Ottawa on Tuesday proposed changes to Canada's broadcasting regulatory framework that would see it applied to booming online streaming platforms and may require them to contribute cash to support Canadian storytelling.

If passed by parliament, the amendment to the Broadcasting Act would empower the Canadian Radio-television and Telecommunications (CRTC) to apply the same rules as traditional broadcasters to companies such as Netflix, Amazon Prime and Spotify.

It may also compel them to contribute to a fund that supports the creation, production and distribution of Canadian music, film and television, which the government estimates could raise as much as Can$830 million (US$630 million) by 2023.

"One system for our traditional broadcasters and a separate system for online broadcasters doesn't work," Canadian Heritage Minister Steven Guilbeault told a news conference.
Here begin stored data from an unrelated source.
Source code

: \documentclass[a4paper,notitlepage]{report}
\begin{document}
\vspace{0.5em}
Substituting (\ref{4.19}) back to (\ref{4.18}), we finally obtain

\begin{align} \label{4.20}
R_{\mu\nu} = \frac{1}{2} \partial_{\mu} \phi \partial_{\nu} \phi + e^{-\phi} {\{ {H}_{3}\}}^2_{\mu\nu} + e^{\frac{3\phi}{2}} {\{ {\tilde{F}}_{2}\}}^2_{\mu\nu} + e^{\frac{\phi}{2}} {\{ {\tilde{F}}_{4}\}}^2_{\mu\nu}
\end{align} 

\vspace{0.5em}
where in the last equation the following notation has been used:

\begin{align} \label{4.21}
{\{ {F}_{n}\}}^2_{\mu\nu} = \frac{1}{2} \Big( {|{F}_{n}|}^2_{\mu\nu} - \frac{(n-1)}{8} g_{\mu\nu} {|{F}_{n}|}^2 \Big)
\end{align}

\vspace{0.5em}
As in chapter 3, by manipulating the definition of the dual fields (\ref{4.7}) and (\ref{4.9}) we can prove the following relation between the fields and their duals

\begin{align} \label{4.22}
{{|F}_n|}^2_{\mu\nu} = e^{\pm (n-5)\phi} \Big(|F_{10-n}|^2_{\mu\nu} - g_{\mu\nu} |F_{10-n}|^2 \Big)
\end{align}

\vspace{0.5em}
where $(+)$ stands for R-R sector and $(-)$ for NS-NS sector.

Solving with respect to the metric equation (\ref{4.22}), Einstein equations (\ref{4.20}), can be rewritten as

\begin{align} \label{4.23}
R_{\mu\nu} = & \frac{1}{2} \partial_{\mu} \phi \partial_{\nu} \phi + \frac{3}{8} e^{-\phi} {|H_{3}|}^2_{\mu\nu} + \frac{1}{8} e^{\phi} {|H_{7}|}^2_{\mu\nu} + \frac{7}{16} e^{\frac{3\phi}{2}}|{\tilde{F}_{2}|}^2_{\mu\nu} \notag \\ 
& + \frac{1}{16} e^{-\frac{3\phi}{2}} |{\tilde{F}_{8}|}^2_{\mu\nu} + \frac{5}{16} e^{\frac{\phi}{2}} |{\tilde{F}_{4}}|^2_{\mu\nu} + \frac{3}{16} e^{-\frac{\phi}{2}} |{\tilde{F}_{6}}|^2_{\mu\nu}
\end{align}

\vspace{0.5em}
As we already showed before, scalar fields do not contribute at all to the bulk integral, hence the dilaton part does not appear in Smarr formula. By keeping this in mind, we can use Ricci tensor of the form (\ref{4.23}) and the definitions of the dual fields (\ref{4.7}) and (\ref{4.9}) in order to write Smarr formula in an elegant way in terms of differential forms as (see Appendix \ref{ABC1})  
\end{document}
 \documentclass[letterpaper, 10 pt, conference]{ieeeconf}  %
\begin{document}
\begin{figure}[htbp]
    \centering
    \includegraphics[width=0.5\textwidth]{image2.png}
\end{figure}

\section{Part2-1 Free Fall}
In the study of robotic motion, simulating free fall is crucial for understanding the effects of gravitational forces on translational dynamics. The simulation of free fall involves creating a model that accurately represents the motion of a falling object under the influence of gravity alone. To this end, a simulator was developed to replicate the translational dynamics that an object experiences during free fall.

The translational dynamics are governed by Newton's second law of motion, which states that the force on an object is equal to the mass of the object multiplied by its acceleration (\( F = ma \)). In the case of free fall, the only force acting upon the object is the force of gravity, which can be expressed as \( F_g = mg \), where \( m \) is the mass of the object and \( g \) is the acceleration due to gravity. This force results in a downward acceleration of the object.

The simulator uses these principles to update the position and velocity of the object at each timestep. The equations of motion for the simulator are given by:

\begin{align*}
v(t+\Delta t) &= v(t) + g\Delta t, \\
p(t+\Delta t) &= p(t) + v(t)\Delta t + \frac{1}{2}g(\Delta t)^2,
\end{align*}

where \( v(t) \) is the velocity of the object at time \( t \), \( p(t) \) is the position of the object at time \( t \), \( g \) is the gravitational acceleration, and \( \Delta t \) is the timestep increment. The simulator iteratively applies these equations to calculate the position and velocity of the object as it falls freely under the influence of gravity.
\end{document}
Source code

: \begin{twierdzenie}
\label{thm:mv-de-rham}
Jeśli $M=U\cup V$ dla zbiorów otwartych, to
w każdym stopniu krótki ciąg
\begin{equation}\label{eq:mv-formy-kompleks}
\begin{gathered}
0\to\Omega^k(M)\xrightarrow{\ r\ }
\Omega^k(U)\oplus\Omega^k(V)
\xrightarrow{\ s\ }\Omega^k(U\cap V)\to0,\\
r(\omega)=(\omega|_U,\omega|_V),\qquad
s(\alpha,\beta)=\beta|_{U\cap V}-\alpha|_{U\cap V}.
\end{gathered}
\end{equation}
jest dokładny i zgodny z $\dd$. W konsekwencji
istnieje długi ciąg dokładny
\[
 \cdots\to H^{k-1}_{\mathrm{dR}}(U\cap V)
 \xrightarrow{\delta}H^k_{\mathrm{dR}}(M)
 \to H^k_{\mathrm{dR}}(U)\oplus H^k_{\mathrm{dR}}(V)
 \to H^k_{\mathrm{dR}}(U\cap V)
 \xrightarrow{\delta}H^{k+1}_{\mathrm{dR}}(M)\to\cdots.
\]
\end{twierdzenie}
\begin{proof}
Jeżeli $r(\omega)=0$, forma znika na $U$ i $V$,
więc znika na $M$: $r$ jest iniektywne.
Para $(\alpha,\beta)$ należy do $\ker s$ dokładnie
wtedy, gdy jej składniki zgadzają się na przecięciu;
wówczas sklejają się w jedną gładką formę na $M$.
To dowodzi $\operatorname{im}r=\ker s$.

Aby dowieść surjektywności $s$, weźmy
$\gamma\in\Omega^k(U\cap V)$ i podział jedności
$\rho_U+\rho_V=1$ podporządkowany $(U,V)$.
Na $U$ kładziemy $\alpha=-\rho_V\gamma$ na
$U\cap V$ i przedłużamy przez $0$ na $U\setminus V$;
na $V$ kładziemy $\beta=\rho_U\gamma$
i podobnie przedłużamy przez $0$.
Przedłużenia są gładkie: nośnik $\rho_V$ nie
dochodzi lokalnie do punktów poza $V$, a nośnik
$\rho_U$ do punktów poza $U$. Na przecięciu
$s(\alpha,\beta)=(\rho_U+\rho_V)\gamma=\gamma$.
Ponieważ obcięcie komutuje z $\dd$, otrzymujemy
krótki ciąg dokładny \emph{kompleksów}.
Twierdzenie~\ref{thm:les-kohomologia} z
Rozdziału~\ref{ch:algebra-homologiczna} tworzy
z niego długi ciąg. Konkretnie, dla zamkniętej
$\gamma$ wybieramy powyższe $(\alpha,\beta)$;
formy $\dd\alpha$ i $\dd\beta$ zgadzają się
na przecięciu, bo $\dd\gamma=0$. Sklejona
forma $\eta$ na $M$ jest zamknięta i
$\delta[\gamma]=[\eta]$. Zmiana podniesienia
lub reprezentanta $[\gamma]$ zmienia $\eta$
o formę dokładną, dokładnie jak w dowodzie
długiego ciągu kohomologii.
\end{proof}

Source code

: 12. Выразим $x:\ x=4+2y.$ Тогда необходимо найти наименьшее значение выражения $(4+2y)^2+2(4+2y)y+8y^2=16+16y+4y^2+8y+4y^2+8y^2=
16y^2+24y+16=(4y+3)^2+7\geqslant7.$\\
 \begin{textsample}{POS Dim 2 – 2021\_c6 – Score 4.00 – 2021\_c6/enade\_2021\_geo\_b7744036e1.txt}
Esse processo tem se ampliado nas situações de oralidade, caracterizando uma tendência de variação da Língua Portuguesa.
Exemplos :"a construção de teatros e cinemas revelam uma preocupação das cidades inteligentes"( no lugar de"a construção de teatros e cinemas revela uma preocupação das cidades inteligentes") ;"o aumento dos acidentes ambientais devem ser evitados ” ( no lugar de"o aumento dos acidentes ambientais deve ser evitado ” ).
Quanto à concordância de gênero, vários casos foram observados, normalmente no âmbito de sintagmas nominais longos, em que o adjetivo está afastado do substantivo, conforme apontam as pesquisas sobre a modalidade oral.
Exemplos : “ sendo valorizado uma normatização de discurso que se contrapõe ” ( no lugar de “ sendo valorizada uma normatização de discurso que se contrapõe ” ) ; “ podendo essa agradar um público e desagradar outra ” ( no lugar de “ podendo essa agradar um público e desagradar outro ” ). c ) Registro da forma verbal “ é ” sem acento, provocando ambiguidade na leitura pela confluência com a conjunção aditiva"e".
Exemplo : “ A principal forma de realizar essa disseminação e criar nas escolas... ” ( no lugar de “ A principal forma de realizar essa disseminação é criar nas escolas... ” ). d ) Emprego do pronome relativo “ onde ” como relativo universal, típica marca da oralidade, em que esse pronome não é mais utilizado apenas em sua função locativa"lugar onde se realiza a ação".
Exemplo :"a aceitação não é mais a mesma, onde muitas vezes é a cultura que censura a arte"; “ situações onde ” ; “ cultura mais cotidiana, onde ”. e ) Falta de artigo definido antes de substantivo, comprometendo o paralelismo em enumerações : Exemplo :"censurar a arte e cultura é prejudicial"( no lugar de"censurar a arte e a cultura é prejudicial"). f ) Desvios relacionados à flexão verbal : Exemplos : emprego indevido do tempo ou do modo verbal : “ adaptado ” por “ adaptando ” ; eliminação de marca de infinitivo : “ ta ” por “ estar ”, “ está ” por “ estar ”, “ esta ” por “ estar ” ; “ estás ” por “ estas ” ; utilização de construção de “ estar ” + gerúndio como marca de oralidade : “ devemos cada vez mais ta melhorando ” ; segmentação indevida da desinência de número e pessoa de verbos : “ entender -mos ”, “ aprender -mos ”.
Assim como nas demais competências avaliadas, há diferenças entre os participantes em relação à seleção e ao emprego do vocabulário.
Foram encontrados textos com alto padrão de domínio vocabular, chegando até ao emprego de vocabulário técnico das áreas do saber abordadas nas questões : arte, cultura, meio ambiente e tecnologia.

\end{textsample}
"Our government believes that everyone who benefits from the system should contribute to it fairly," he said.

Critics, however, said the legislative changes do not go far enough.

"The new Broadcasting Act... is a mess," tweeted opposition New Democratic Party MP Alexandre Boulerice, accusing the government of having "surrendered to Big Tech without a fight."

The Broadcasting Act has not been updated since 1991 -- prior to the advent of the internet.

And Prime Minister Justin Trudeau's minority Liberal government has been under pressure by Canadian broadcasters to tax Netflix and others to level the playing field.

A government briefing document notes that 62 percent of Canadian households now subscribe to Netflix, which last year generated Can$1 billion in revenues in Canada.

At the same time, the revenues of traditional radio and television broadcasters are stagnating or in decline, along with their contributions to the Canadian content fund.

Guilbeault noted that some of the streaming platforms are already spending on Canadian music, television and film productions, but their contributions are only voluntary. Netflix, for example, announced in 2017 it would spend Can$500 million or five percent of its global production budget to make original films and television shows in Canada.

The CRTC, Guilbeault said, is expected to sort out how the funding requirements would be applied to streaming services over the coming year.

User-generated content, online news and video games, the government said, will not be subjected to the new rules.